We never know how good we are as leaders until we delight in the people we lead and, through that delight, continually teach them to get better results. At the same time, they often become better leaders and people.
For instance, here is a letter I received from a friend that explains this leadership perfectly:
Dear Dr. McDonald,
I recently received an email from my old company commander inviting me to a reunion. He wrote, "I was the luckiest rifle company commander in the Marine Corps when I was surrounded by the best group of infantry officer lieutenants I ever knew. And they were all in our company!"
I had not heard from him in decades, but I remember what I did and what he did. He went against the grain of the leadership style and conduct of officers I knew -- officers who got the job done by being focused on themselves and their careers.
My ex-company commander, however, got the job done by being inspired by the troops, not by himself.
In civilian life, I have seen other leaders take a similar delight in and be inspired by the people they lead, and I have come to realize that this penchant is a powerful, though rarely used, leadership tool.
However, three things must be considered to use the tool properly.
1. Delight must happen within the context of high results expectations. In your delight, do not be hampered by the bigotry of low expectations.

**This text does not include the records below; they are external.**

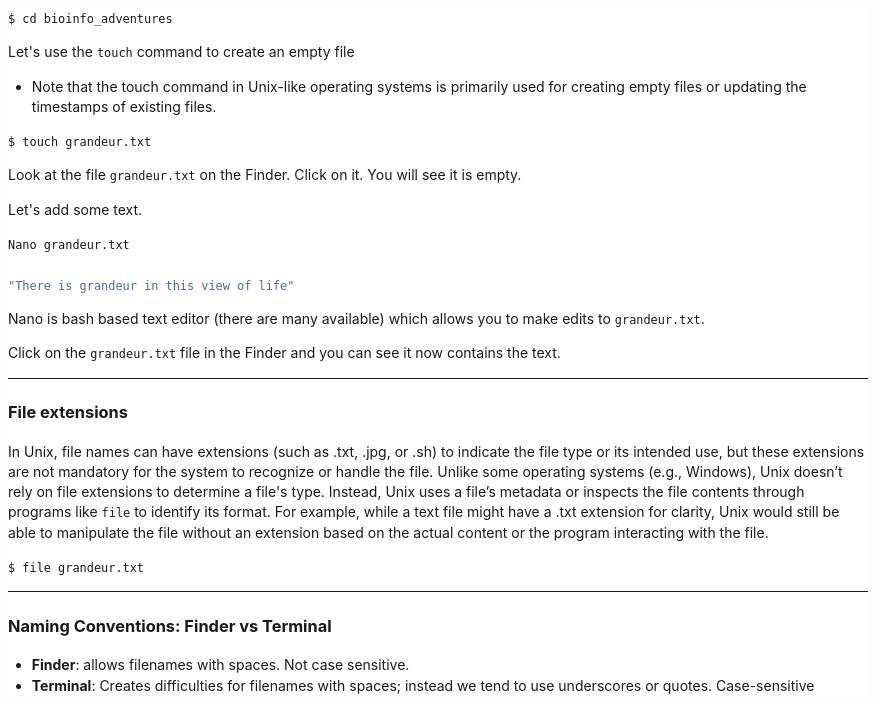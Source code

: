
 ```bash
$ cd bioinfo_adventures

```
Let's use the `touch` command to create an empty file
- Note that the touch command in Unix-like operating systems is primarily used for creating empty files or updating the timestamps of existing files.



```bash
$ touch grandeur.txt

```

Look at the file `grandeur.txt` on the Finder. Click on it. You will see it is empty.

Let's add some text.

```bash
Nano grandeur.txt

"There is grandeur in this view of life"

```

Nano is bash based text editor (there are many available) which allows you to make edits to `grandeur.txt`. 


Click on the `grandeur.txt` file in the Finder and you can see it now contains the text.


---


### File extensions
In Unix, file names can have extensions (such as .txt, .jpg, or .sh) to indicate the file type or its intended use, but these extensions are not mandatory for the system to recognize or handle the file. Unlike some operating systems (e.g., Windows), Unix doesn’t rely on file extensions to determine a file's type. Instead, Unix uses a file’s metadata or inspects the file contents through programs like `file` to identify its format. For example, while a text file might have a .txt extension for clarity, Unix would still be able to manipulate the file without an extension based on the actual content or the program interacting with the file.

```bash
$ file grandeur.txt

```


---


### Naming Conventions: Finder vs Terminal 

- **Finder**: allows filenames with spaces. Not case sensitive.
- **Terminal**: Creates difficulties for filenames with spaces; instead we tend to use underscores or quotes. Case-sensitive
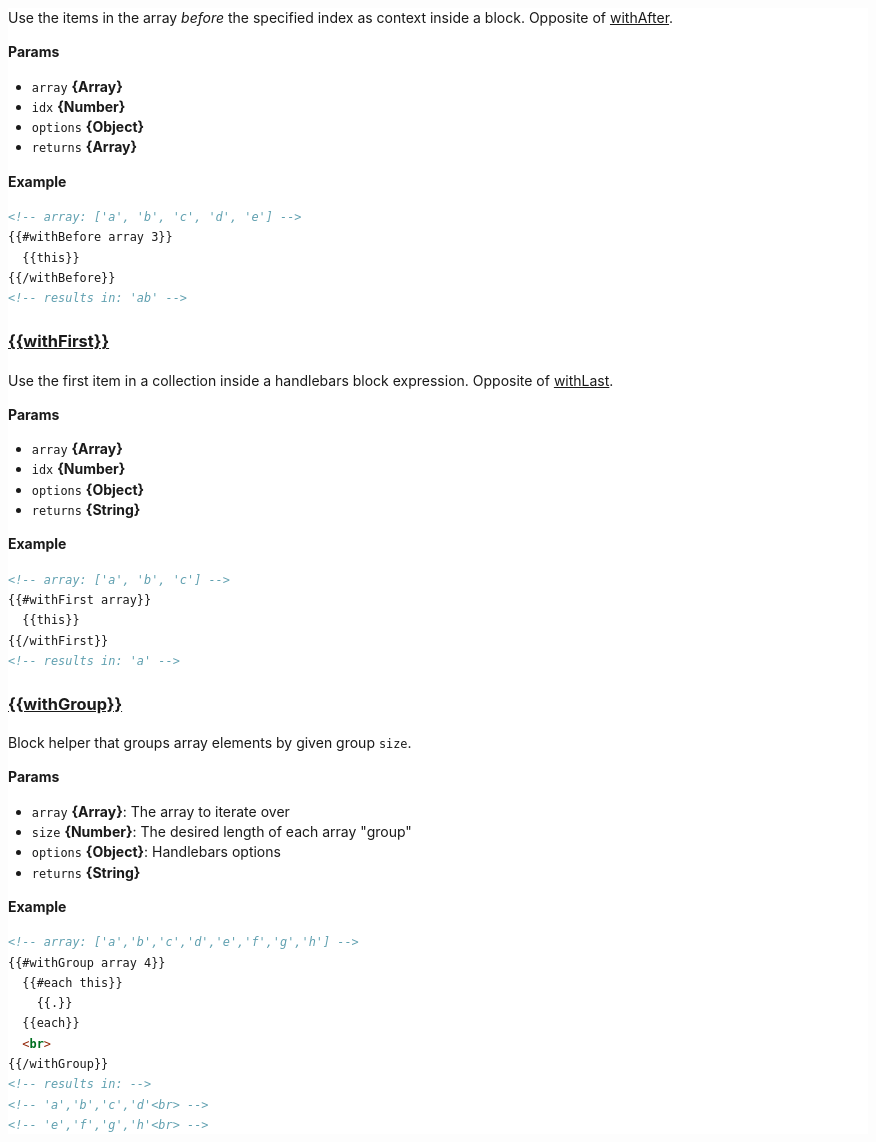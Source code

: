 Use the items in the array _before_ the specified index as context inside a block. Opposite of [withAfter](#withAfter).

**Params**

* `array` **{Array}**
* `idx` **{Number}**
* `options` **{Object}**
* `returns` **{Array}**

**Example**

```html
<!-- array: ['a', 'b', 'c', 'd', 'e'] -->
{{#withBefore array 3}}
  {{this}}
{{/withBefore}}
<!-- results in: 'ab' -->
```

### [{{withFirst}}](https://github.com/jaredwray/fumanchu/tree/main/helpers/lib/array.js#L648)

Use the first item in a collection inside a handlebars block expression. Opposite of [withLast](#withLast).

**Params**

* `array` **{Array}**
* `idx` **{Number}**
* `options` **{Object}**
* `returns` **{String}**

**Example**

```html
<!-- array: ['a', 'b', 'c'] -->
{{#withFirst array}}
  {{this}}
{{/withFirst}}
<!-- results in: 'a' -->
```

### [{{withGroup}}](https://github.com/jaredwray/fumanchu/tree/main/helpers/lib/array.js#L692)

Block helper that groups array elements by given group `size`.

**Params**

* `array` **{Array}**: The array to iterate over
* `size` **{Number}**: The desired length of each array "group"
* `options` **{Object}**: Handlebars options
* `returns` **{String}**

**Example**

```html
<!-- array: ['a','b','c','d','e','f','g','h'] -->
{{#withGroup array 4}}
  {{#each this}}
	{{.}}
  {{each}}
  <br>
{{/withGroup}}
<!-- results in: -->
<!-- 'a','b','c','d'<br> -->
<!-- 'e','f','g','h'<br> -->
```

My company commander was known for having his men undergo the most challenging training and take on the toughest assignments. He delighted in his troops for what they wanted and for what he challenged them to do. Leadership is not about having people do what they want to do. If they did want, you would not be needed as a leader. Leadership is about having people do what they may not like and be committed to doing.
2. Delight must be truthful. Do not try to manipulate people through your delight.
When the circumstances called for it, my company commander was brutally honest. If we did not measure up to his lofty standards, we would know about it from him in forceful and vivid ways. His honesty was a leadership lesson: have the troops see themselves as they should be seen, not as they want to be seen. Sure, he riled us up times. But because his honesty helped the troops become better Marines, it was accepted and welcomed.
3. Delight must be practical.
My company commander was always linking the delight he found in the troops with lessons learned in accomplishing missions and best practices from the studies. His joy was not meant to have people feel good about themselves but to motivate them to act to be continually better. We bonded in striving to be better and improve in the striving. Going where we had to do what we had to do, we were often miserable, but in the back of my mind, at least, the compulsion not to let him down -- and not to let each other down.
You may not have thought of delight as a leadership tool, but it is one of the most effective because it goes right to the heart of getting results by cementing the right relationships. Remember these three factors when expressing your delight; your leadership will be blessed daily with new opportunities.